Mikas entretient la flamme avec ses briquettes de paille

En Lituanie, Mikas Pačekajus transforme la paille de colza en briquettes de chauffage et cherche à alléger le travail.

Deux énormes silos rouillés se dressent à l’entrée de Gegužinė. Dans ce village situé à 150 km au nord de Vilnius, les vestiges de l’ère soviétique tiennent encore debout. Plus loin, deux réservoirs à grain presque flambants neufs côtoient quatre entrepôts vieillissants. «Mon père était économiste pour le kolkhoze, raconte Mikas Pačekajus, jeune agriculteur lituanien de 34 ans. Il a créé la ferme en 1991, juste après la chute de l’URSS. À l’époque, il avait 8 ha de grandes cultures.» Aujourd’hui, l’exploitation familiale s’étend sur 800 ha, dont 200 en bio. À la mort de son père il y a quatre ans, Mikas a repris les rênes de la ferme. Il supervise le travail et la commercialisation. Son frère Lukas, 27 ans, gère la partie technique. Et sa mère, Ramutė, tient les finances. Aidés de quatre salariés et quatre saisonniers, ils produisent du colza sur 150ha, ainsi que du blé, du sarrasin, de l’orge de brasserie, de l’avoine, des pois et des haricots secs.
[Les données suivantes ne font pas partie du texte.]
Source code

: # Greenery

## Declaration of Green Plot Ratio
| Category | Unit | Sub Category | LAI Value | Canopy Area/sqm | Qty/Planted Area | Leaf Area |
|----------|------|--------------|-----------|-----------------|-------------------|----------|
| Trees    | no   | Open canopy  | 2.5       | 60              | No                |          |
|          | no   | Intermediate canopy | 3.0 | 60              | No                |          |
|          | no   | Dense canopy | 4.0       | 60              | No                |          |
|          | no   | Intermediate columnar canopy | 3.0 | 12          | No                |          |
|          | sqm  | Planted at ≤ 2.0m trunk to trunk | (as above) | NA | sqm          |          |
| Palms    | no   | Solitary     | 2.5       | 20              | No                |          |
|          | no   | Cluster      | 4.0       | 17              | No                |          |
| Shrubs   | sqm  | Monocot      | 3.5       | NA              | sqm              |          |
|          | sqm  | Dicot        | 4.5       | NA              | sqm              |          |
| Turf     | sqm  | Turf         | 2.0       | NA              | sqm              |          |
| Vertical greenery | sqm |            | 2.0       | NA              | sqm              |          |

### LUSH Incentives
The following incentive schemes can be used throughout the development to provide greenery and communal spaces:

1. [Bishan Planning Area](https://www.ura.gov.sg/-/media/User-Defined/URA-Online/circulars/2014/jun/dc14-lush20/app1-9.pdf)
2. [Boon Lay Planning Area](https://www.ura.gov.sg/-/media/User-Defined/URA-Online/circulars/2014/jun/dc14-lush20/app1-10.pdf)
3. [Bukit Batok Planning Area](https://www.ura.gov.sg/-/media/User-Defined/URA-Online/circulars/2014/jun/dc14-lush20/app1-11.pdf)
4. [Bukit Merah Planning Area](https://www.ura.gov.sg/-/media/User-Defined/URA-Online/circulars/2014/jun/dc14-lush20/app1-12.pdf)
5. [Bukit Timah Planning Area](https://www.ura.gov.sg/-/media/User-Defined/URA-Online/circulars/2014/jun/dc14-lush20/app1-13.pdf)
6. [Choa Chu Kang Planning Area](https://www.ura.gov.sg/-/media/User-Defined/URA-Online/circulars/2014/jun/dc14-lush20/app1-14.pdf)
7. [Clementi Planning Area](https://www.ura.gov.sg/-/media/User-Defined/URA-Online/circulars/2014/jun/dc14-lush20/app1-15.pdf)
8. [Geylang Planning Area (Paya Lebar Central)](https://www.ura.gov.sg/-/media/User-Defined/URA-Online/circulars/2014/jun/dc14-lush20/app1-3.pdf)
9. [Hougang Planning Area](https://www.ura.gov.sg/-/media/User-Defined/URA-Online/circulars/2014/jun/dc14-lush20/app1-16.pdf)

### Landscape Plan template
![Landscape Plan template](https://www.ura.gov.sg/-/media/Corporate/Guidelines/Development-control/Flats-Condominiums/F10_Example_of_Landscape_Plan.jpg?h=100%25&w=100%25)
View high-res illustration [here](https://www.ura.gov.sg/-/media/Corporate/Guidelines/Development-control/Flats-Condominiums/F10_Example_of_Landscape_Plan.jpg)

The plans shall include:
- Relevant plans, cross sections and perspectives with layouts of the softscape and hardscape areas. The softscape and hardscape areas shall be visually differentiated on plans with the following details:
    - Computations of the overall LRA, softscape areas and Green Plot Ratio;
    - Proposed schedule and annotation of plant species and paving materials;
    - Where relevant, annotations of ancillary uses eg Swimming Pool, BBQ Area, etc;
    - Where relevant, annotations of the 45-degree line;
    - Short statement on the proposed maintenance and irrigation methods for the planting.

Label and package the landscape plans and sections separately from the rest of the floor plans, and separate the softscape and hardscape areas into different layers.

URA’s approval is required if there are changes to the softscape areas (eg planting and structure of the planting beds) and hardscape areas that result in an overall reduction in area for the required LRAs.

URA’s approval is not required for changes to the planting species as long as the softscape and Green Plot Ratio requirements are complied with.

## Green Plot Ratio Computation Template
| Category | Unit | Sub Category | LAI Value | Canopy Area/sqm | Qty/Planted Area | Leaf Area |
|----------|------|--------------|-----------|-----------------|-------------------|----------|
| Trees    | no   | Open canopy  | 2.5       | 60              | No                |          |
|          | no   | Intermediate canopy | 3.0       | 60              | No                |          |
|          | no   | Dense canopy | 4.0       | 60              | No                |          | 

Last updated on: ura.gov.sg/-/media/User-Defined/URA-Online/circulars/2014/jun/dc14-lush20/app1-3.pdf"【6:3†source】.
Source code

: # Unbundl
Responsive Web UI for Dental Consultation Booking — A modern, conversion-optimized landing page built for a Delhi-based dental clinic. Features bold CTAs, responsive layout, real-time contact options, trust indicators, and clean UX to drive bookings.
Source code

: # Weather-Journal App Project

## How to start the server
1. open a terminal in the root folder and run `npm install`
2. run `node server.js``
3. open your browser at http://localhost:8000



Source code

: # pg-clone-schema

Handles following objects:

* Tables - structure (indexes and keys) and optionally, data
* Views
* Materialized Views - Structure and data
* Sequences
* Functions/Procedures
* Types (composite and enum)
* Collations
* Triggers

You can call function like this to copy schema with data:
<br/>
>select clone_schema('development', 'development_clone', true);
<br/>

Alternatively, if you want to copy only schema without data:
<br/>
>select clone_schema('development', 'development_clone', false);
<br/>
«En 2010, nous nous sommes lancés dans la fabrication de briquettes de chauffage pour valoriser notre paille», lance Mikas. Les deux frères ont commencé par utiliser leur paille de blé et de seigle, disponible en quantité. Mais « les briquettes se tenaient mal et généraient beaucoup de cendres. » Ils ont incorporé de la sciure de bois, achetée à l’usine voisine. « Le produit était bon, mais pas viable économiquement», continue Mikas. Puis ils se sont tournés vers le colza dont la paille, humide, est plus contraignante à utiliser.

« Personne ne s’en sert (…) car il faut la laisser sécher en plein champ pendant une semaine, en pleine période de récolte.» Mais l’essai s’est avéré gagnant. « La paille de colza brûle très bien, affirme le jeune exploitant. Elle a un pouvoir calorifique de 4000 kcal/kg et ne produit que 4 % de cendres.»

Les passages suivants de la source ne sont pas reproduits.